_GOAL OF THE EXERCISE_:
Where does the string "looking" appear in the records? Copy every line that contains it.

(DATA SECTION)

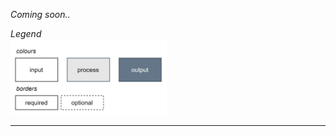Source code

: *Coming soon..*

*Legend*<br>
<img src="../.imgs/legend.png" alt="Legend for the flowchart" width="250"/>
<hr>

(End DATA SECTION)
(DATA SECTION)

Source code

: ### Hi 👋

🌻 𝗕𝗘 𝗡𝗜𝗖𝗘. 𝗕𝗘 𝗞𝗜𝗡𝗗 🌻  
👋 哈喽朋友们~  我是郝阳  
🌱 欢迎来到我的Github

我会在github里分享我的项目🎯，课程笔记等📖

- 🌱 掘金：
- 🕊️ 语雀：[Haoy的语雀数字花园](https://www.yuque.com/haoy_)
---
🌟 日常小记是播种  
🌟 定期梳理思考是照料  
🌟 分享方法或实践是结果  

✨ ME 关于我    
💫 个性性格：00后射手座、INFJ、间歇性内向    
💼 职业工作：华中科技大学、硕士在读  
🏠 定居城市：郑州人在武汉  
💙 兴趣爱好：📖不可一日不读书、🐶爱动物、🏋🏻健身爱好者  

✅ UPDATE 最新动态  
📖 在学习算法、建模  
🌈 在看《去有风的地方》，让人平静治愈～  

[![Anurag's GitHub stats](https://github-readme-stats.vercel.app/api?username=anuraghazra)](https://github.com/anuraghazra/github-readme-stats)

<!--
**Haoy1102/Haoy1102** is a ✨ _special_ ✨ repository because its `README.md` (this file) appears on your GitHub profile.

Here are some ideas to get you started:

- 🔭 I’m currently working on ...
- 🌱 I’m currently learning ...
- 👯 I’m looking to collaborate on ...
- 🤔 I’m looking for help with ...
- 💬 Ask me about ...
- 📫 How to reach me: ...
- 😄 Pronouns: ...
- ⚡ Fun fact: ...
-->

(End DATA SECTION)
(DATA SECTION)

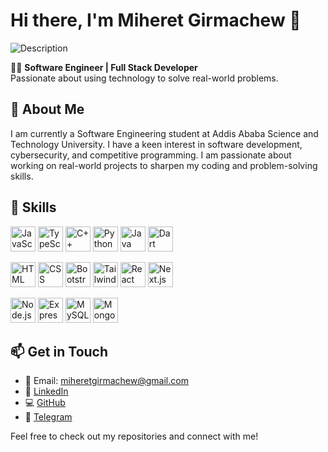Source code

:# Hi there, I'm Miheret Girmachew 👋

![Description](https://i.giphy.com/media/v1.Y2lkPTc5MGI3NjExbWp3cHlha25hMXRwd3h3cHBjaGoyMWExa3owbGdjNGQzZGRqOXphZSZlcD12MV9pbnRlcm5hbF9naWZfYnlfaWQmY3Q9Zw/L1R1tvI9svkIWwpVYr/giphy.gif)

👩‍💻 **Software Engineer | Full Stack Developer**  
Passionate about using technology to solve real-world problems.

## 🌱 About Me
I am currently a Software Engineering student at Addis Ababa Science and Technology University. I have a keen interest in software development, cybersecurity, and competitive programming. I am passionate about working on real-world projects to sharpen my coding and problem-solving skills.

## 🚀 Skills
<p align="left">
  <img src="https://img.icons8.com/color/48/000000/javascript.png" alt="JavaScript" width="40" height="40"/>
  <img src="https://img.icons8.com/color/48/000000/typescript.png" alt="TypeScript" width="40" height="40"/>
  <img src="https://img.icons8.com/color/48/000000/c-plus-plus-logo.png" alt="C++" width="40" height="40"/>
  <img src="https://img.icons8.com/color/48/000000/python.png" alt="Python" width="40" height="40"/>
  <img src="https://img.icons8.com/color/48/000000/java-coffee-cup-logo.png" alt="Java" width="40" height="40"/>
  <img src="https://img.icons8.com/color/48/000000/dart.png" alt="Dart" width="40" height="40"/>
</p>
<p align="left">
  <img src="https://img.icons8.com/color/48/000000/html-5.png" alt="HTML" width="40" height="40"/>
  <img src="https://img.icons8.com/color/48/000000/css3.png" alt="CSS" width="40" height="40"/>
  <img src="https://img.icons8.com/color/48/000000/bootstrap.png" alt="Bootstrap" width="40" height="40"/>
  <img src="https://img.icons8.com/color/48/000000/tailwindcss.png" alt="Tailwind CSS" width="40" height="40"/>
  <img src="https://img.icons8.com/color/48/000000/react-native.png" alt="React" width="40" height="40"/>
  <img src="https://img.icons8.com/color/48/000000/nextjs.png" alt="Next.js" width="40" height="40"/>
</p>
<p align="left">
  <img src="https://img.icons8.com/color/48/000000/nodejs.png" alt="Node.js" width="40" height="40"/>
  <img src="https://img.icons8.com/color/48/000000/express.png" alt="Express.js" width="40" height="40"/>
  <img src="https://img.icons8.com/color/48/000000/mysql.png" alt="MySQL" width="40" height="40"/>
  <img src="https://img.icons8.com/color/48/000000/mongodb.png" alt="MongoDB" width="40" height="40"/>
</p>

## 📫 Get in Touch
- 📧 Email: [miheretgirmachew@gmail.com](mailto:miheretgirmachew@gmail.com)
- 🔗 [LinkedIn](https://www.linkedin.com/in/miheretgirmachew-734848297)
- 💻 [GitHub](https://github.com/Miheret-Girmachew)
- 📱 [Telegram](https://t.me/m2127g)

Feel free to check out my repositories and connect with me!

(End DATA SECTION)

_RESPONSE AREA_:
- 👯 I’m looking to collaborate on ...
- 🤔 I’m looking for help with ...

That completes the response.